>>

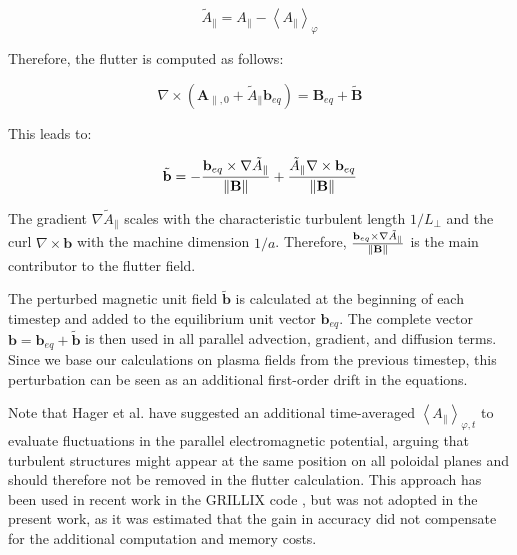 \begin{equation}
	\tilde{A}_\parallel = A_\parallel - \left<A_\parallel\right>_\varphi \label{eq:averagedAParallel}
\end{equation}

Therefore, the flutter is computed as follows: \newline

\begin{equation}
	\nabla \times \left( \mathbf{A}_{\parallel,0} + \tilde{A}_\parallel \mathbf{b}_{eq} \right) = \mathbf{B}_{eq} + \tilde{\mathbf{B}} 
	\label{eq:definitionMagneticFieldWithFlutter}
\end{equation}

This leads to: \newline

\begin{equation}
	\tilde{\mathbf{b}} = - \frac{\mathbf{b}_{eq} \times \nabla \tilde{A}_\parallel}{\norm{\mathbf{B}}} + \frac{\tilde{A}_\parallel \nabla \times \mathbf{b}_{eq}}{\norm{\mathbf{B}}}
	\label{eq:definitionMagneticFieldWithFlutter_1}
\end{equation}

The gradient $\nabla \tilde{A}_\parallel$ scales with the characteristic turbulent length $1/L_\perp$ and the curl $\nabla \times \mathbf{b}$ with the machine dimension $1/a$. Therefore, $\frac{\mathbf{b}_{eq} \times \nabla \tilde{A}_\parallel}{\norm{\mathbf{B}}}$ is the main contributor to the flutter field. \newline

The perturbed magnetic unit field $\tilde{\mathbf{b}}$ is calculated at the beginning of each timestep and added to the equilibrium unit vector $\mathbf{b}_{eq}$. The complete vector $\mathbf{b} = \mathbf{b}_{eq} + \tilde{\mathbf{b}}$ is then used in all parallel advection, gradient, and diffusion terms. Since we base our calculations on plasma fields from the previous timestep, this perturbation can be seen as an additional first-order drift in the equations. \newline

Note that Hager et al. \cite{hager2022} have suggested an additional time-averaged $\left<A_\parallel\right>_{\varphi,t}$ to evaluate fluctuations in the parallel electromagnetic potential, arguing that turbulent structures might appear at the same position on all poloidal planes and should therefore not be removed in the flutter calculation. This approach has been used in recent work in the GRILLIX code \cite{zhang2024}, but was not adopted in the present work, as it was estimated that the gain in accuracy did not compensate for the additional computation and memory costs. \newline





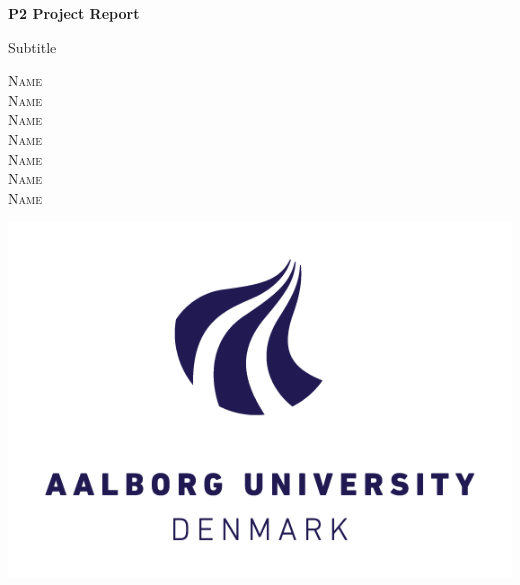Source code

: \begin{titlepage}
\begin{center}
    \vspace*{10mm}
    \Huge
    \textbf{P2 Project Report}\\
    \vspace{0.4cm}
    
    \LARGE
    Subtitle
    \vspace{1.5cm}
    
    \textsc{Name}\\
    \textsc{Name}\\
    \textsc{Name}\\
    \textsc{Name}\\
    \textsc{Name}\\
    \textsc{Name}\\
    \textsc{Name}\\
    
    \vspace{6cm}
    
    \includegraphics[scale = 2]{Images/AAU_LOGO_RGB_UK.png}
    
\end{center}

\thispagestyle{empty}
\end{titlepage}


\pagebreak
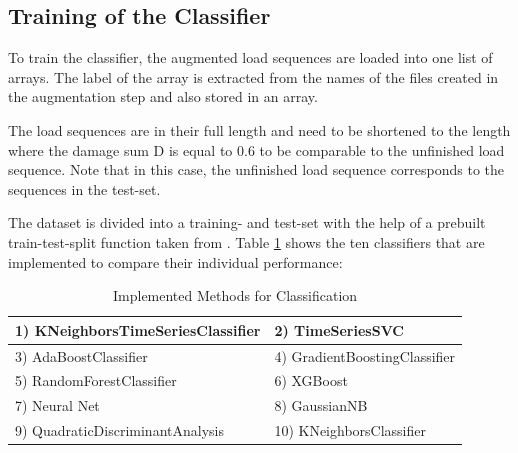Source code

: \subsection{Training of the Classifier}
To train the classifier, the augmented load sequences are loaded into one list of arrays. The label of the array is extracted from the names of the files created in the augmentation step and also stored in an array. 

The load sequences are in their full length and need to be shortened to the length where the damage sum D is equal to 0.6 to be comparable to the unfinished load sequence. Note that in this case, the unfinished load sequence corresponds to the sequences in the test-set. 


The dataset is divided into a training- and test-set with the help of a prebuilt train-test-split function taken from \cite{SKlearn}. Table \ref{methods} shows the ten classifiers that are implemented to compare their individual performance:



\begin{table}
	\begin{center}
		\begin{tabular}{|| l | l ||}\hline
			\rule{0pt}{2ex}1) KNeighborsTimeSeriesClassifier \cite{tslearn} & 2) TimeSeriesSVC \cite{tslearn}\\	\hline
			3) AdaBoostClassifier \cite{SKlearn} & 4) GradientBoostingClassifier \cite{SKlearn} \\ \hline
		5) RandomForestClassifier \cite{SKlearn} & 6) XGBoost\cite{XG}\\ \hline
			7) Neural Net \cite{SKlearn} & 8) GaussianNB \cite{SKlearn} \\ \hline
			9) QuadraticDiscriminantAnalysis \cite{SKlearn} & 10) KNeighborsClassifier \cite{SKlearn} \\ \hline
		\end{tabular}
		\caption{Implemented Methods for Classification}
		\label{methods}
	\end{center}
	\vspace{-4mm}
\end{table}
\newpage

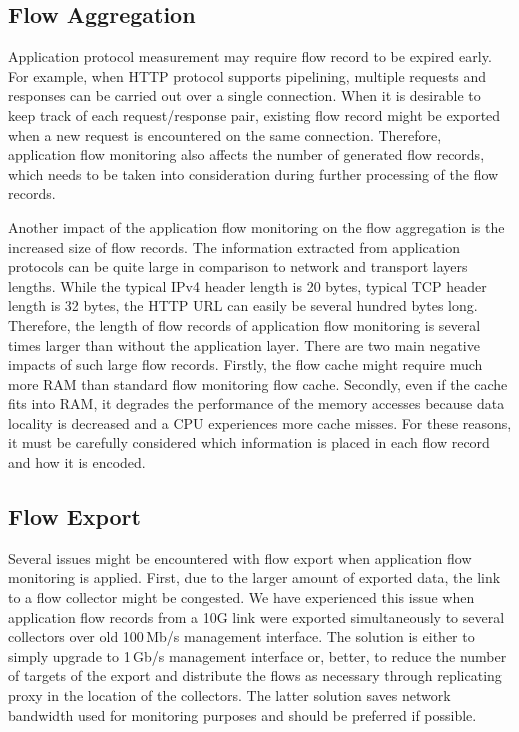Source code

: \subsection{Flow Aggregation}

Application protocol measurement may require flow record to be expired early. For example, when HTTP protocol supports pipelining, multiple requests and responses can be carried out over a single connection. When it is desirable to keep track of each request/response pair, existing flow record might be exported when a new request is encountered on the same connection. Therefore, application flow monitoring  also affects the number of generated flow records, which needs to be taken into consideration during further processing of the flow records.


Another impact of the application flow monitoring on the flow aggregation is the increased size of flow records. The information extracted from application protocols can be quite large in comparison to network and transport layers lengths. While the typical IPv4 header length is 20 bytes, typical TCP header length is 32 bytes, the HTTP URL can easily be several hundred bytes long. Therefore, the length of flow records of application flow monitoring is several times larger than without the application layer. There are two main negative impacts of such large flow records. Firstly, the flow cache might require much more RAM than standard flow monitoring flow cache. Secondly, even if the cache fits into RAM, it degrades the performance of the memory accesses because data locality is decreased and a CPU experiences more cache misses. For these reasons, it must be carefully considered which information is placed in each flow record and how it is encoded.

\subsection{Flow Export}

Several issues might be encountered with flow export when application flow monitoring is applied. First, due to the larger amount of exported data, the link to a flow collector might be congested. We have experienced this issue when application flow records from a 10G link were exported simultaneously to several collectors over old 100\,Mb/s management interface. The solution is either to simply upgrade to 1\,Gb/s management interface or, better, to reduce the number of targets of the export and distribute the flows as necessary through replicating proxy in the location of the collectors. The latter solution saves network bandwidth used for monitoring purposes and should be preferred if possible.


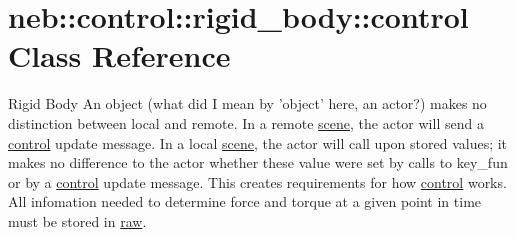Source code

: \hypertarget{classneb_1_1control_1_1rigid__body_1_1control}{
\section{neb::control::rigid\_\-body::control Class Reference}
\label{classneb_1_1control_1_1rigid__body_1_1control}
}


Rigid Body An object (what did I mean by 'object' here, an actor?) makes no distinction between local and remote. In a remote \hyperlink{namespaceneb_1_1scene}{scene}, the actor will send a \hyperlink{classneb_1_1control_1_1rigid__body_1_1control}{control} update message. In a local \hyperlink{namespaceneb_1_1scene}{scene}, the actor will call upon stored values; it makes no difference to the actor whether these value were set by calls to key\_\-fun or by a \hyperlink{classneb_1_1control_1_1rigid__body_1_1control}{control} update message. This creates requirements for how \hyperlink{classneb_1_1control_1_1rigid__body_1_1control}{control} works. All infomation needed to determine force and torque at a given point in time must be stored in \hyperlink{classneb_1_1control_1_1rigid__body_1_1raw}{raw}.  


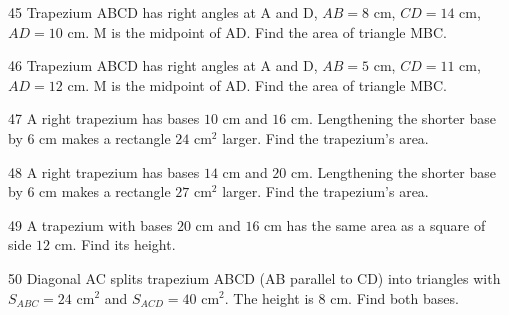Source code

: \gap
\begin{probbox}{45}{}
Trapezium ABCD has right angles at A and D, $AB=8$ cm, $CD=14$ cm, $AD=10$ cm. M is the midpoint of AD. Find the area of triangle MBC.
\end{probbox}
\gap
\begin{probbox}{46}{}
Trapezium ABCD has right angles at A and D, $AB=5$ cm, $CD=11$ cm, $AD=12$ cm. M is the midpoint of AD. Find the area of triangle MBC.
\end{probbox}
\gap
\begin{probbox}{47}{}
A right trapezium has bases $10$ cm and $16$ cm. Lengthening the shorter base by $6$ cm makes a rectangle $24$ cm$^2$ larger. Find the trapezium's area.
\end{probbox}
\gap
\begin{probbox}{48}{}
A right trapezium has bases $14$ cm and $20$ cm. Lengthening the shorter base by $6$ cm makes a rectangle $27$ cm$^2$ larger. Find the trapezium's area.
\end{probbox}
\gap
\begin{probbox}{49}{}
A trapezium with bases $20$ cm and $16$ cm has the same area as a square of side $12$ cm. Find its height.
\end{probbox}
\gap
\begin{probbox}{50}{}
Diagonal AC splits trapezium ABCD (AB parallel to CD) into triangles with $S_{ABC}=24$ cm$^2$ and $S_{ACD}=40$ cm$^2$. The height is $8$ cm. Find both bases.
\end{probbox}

<<

#### What you will do:
Write out every record above exactly, leaving no picture in the result.

#### Exercise solution:
 \begin{equation}
	\tilde{A}_\parallel = A_\parallel - \left<A_\parallel\right>_\varphi \label{eq:averagedAParallel}
\end{equation}

Therefore, the flutter is computed as follows: \newline

\begin{equation}
	\nabla \times \left( \mathbf{A}_{\parallel,0} + \tilde{A}_\parallel \mathbf{b}_{eq} \right) = \mathbf{B}_{eq} + \tilde{\mathbf{B}} 
	\label{eq:definitionMagneticFieldWithFlutter}
\end{equation}

This leads to: \newline

\begin{equation}
	\tilde{\mathbf{b}} = - \frac{\mathbf{b}_{eq} \times \nabla \tilde{A}_\parallel}{\norm{\mathbf{B}}} + \frac{\tilde{A}_\parallel \nabla \times \mathbf{b}_{eq}}{\norm{\mathbf{B}}}
	\label{eq:definitionMagneticFieldWithFlutter_1}
\end{equation}

The gradient $\nabla \tilde{A}_\parallel$ scales with the characteristic turbulent length $1/L_\perp$ and the curl $\nabla \times \mathbf{b}$ with the machine dimension $1/a$. Therefore, $\frac{\mathbf{b}_{eq} \times \nabla \tilde{A}_\parallel}{\norm{\mathbf{B}}}$ is the main contributor to the flutter field. \newline

The perturbed magnetic unit field $\tilde{\mathbf{b}}$ is calculated at the beginning of each timestep and added to the equilibrium unit vector $\mathbf{b}_{eq}$. The complete vector $\mathbf{b} = \mathbf{b}_{eq} + \tilde{\mathbf{b}}$ is then used in all parallel advection, gradient, and diffusion terms. Since we base our calculations on plasma fields from the previous timestep, this perturbation can be seen as an additional first-order drift in the equations. \newline

Note that Hager et al. \cite{hager2022} have suggested an additional time-averaged $\left<A_\parallel\right>_{\varphi,t}$ to evaluate fluctuations in the parallel electromagnetic potential, arguing that turbulent structures might appear at the same position on all poloidal planes and should therefore not be removed in the flutter calculation. This approach has been used in recent work in the GRILLIX code \cite{zhang2024}, but was not adopted in the present work, as it was estimated that the gain in accuracy did not compensate for the additional computation and memory costs. \newline





Source code

: \begin{titlepage}
\begin{center}
    \vspace*{10mm}
    \Huge
    \textbf{P2 Project Report}\\
    \vspace{0.4cm}
    
    \LARGE
    Subtitle
    \vspace{1.5cm}
    
    \textsc{Name}\\
    \textsc{Name}\\
    \textsc{Name}\\
    \textsc{Name}\\
    \textsc{Name}\\
    \textsc{Name}\\
    \textsc{Name}\\
    
    \vspace{6cm}
    
    \includegraphics[scale = 2]{Images/AAU_LOGO_RGB_UK.png}
    
\end{center}

\thispagestyle{empty}
\end{titlepage}


\pagebreak
Source code

: \subsection{Training of the Classifier}
To train the classifier, the augmented load sequences are loaded into one list of arrays. The label of the array is extracted from the names of the files created in the augmentation step and also stored in an array. 

The load sequences are in their full length and need to be shortened to the length where the damage sum D is equal to 0.6 to be comparable to the unfinished load sequence. Note that in this case, the unfinished load sequence corresponds to the sequences in the test-set. 


The dataset is divided into a training- and test-set with the help of a prebuilt train-test-split function taken from \cite{SKlearn}. Table \ref{methods} shows the ten classifiers that are implemented to compare their individual performance:



\begin{table}
	\begin{center}
		\begin{tabular}{|| l | l ||}\hline
			\rule{0pt}{2ex}1) KNeighborsTimeSeriesClassifier \cite{tslearn} & 2) TimeSeriesSVC \cite{tslearn}\\	\hline
			3) AdaBoostClassifier \cite{SKlearn} & 4) GradientBoostingClassifier \cite{SKlearn} \\ \hline
		5) RandomForestClassifier \cite{SKlearn} & 6) XGBoost\cite{XG}\\ \hline
			7) Neural Net \cite{SKlearn} & 8) GaussianNB \cite{SKlearn} \\ \hline
			9) QuadraticDiscriminantAnalysis \cite{SKlearn} & 10) KNeighborsClassifier \cite{SKlearn} \\ \hline
		\end{tabular}
		\caption{Implemented Methods for Classification}
		\label{methods}
	\end{center}
	\vspace{-4mm}
\end{table}
\newpage

Source code

: \subsection{Flow Aggregation}

Application protocol measurement may require flow record to be expired early. For example, when HTTP protocol supports pipelining, multiple requests and responses can be carried out over a single connection. When it is desirable to keep track of each request/response pair, existing flow record might be exported when a new request is encountered on the same connection. Therefore, application flow monitoring  also affects the number of generated flow records, which needs to be taken into consideration during further processing of the flow records.


Another impact of the application flow monitoring on the flow aggregation is the increased size of flow records. The information extracted from application protocols can be quite large in comparison to network and transport layers lengths. While the typical IPv4 header length is 20 bytes, typical TCP header length is 32 bytes, the HTTP URL can easily be several hundred bytes long. Therefore, the length of flow records of application flow monitoring is several times larger than without the application layer. There are two main negative impacts of such large flow records. Firstly, the flow cache might require much more RAM than standard flow monitoring flow cache. Secondly, even if the cache fits into RAM, it degrades the performance of the memory accesses because data locality is decreased and a CPU experiences more cache misses. For these reasons, it must be carefully considered which information is placed in each flow record and how it is encoded.

\subsection{Flow Export}

Several issues might be encountered with flow export when application flow monitoring is applied. First, due to the larger amount of exported data, the link to a flow collector might be congested. We have experienced this issue when application flow records from a 10G link were exported simultaneously to several collectors over old 100\,Mb/s management interface. The solution is either to simply upgrade to 1\,Gb/s management interface or, better, to reduce the number of targets of the export and distribute the flows as necessary through replicating proxy in the location of the collectors. The latter solution saves network bandwidth used for monitoring purposes and should be preferred if possible.


Source code

: \hypertarget{classneb_1_1control_1_1rigid__body_1_1control}{
\section{neb::control::rigid\_\-body::control Class Reference}
\label{classneb_1_1control_1_1rigid__body_1_1control}
}


Rigid Body An object (what did I mean by 'object' here, an actor?) makes no distinction between local and remote. In a remote \hyperlink{namespaceneb_1_1scene}{scene}, the actor will send a \hyperlink{classneb_1_1control_1_1rigid__body_1_1control}{control} update message. In a local \hyperlink{namespaceneb_1_1scene}{scene}, the actor will call upon stored values; it makes no difference to the actor whether these value were set by calls to key\_\-fun or by a \hyperlink{classneb_1_1control_1_1rigid__body_1_1control}{control} update message. This creates requirements for how \hyperlink{classneb_1_1control_1_1rigid__body_1_1control}{control} works. All infomation needed to determine force and torque at a given point in time must be stored in \hyperlink{classneb_1_1control_1_1rigid__body_1_1raw}{raw}.  


Source code

: \gap
\begin{probbox}{45}{}
Trapezium ABCD has right angles at A and D, $AB=8$ cm, $CD=14$ cm, $AD=10$ cm. M is the midpoint of AD. Find the area of triangle MBC.
\end{probbox}
\gap
\begin{probbox}{46}{}
Trapezium ABCD has right angles at A and D, $AB=5$ cm, $CD=11$ cm, $AD=12$ cm. M is the midpoint of AD. Find the area of triangle MBC.
\end{probbox}
\gap
\begin{probbox}{47}{}
A right trapezium has bases $10$ cm and $16$ cm. Lengthening the shorter base by $6$ cm makes a rectangle $24$ cm$^2$ larger. Find the trapezium's area.
\end{probbox}
\gap
\begin{probbox}{48}{}
A right trapezium has bases $14$ cm and $20$ cm. Lengthening the shorter base by $6$ cm makes a rectangle $27$ cm$^2$ larger. Find the trapezium's area.
\end{probbox}
\gap
\begin{probbox}{49}{}
A trapezium with bases $20$ cm and $16$ cm has the same area as a square of side $12$ cm. Find its height.
\end{probbox}
\gap
\begin{probbox}{50}{}
Diagonal AC splits trapezium ABCD (AB parallel to CD) into triangles with $S_{ABC}=24$ cm$^2$ and $S_{ACD}=40$ cm$^2$. The height is $8$ cm. Find both bases.
\end{probbox}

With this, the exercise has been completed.